Continúa el asunto del número anterior. Disertación sobre cuál será en la Península la suerte de la Constitución y de las nuevas reformas intentadas y emprendidas por las Cortes. (Véase desde el número 52).

Un Gobierno sabio, lejos de atentar contra la libertad del pensamiento, favorecerá por sus leyes el derecho que tiene cada uno a contribuir, según sus luces, a la instruc­ción de sus semejantes. Debemos a la imprenta la comunicación más fácil de los conocimientos, y la variación prodigiosa causada por esta comunicación, que nos da una superioridad notable sobre los demás habitantes del globo: deberemos también a esta invención la permanen­cia de esta superioridad y la imposibilidad de volver a caer en la barbarie. Limitar y molestar el ejercicio de una invención tan útil, es restituirnos a los siglos oscuros de nuestros abuelos, y sujetarnos de nuevo a la dominación de los godos y los vándalos. La libertad de la prensa y de la lectura es un derecho incontestable fundado so­bre el derecho que tenemos a instruirnos.

La libertad de la prensa y de la lectura no está sujeta a inconvenientes; la verdad no puede ser nociva. Si las obras impresas contienen verdades aunque estas verdades parezcan extrañas y distantes de las opiniones comunes, en lugar de ser dañosas, serán siempre útiles. Si los libros enseñan errores, su lectura rectificará precisamente estos errores, y los hombres se desengañaran, porque muchas veces están imbuidos de los mismos errores sin conocer­los. La libertad de discutir las materias ante el tribunal del público, y el choque de los discursos y de las opinio­nes, harán descubrir la verdad, y asegurarse de su evidencia. Si sucediese que algunos autores infelices publicasen obras contrarias a las costumbres, la indignación del pú­blico ilustrado, y la sátira y censura de los literatos pre­vendrían el peligro, y harían caer aquellas obras en la oscuridad de que salieron.

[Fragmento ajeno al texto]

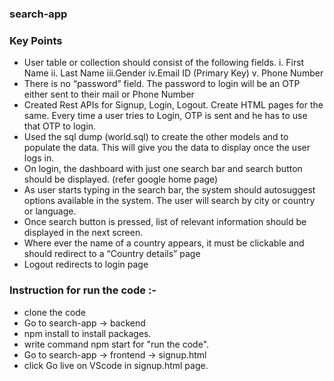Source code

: ### search-app

### Key Points

- User table or collection should consist of the
  following fields.
  i. First Name
  ii. Last Name
  iii.Gender
  iv.Email ID (Primary Key)
  v. Phone Number
- There is no “password” field. The password to login will be an OTP either sent to their
  mail or Phone Number
- Created Rest APIs for Signup, Login, Logout. Create HTML pages for the same. Every
  time a user tries to Login, OTP is sent and he has to use that OTP to login.
- Used the sql dump (world.sql) to create the other models and to populate the
  data. This will give you the data to display once the user logs in.
- On login, the dashboard with just one search bar and search button should be
  displayed. (refer google home page)
- As user starts typing in the search bar, the system should autosuggest options
  available in the system. The user will search by city or country or language.
- Once search button is pressed, list of relevant information should be displayed in the
  next screen.
- Where ever the name of a country appears, it must be clickable and should redirect to
  a “Country details” page
- Logout redirects to login page


### Instruction for run the code :-

- clone the code
- Go to search-app -> backend
- npm install to install packages.
- write command npm start for "run the code".
- Go to search-app -> frontend -> signup.html
- click Go live on VScode in signup.html page.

Si en general el hombre tiene derecho a la libertad de pensar, con más razón debe tenerlo acerca de aquellas materias que él juzga más esenciales a su felicidad, y a su quietud. ¿Quién podrá negar que yo tengo derecho de elegir entre dos opiniones la que parezca más verdadera? ¿Quién negará que es cosa muy cruel obligarme a abra­zar un dictamen que tengo por falso o cuyas razones no me convencen? Tú crees que el sol gira alrededor de la tierra, y que ésta ocupa el centro del universo: para mí tu opinión es absurda y contraria a las observaciones as­tronómicas y a las leyes de la naturaleza; mas como la libertad de tu juicio es un resultado necesario de tu pro­piedad y de tu libertad, no te inquieto sobre este punto, ni imploro contra ti la fuerza de la autoridad, convencido de que el Gobierno que no respete esta libertad, no conoce sus intereses, ni los derechos de los hombres que debe dirigir. ¿Ni qué podría yo alegar contra ti, y para acrimi­nar tu conducta, que no fuese algún sofisma dictado por el interés propio, por la persecución, y por el deseo de dominar tu espíritu? Si yo digo que mi opinión está consig­nada en los autores más clásicos, me dirán, esos libros abundan en disparates, aunque tienen cosas buenas; ade­más ellos eran hombres como yo. Si te digo que la ver­dad, que está de mi parte, me autoriza contra ti, me dirás: eso es lo que está en cuestión, a saber, si la verdad está por mí o por ti. Si te digo: esta es una cosa en que convienen todos, y de la cual sólo se separan algunos so­berbios, me dirás: como de esos absurdos creen todos, y los creerán siempre por debilidad, preocupación, educa­ción, ignorancia, ocio, y corto alcance. Si te digo: yo debo vengar a la naturaleza ofendida; me dirás: ¿es pues el hombre el que ha de vengar a la naturaleza? No tiene la naturaleza para vengarse el rayo y el terremoto? No sa­be ella arrastrar, y subyugar los espíritus por medio de sus maravillosos y escondidos resortes? Si no lo hace, es porque nuestras discusiones abstractas o no son poco in­teresantes, o están abandonadas a la decisión de nuestro juicio.

Más ya me parece prudencia terminar este discurso, porque era necesario tratar con toda extensión un punto para el cual el sabio español juzgó que no estaban dis­puestos los ánimos de aquellos para quienes escribía. Vendrá tiempo en que lo estén, y entonces el hombre im­parcial alzará el veto de la prudencia, y hallará que todo está dicho.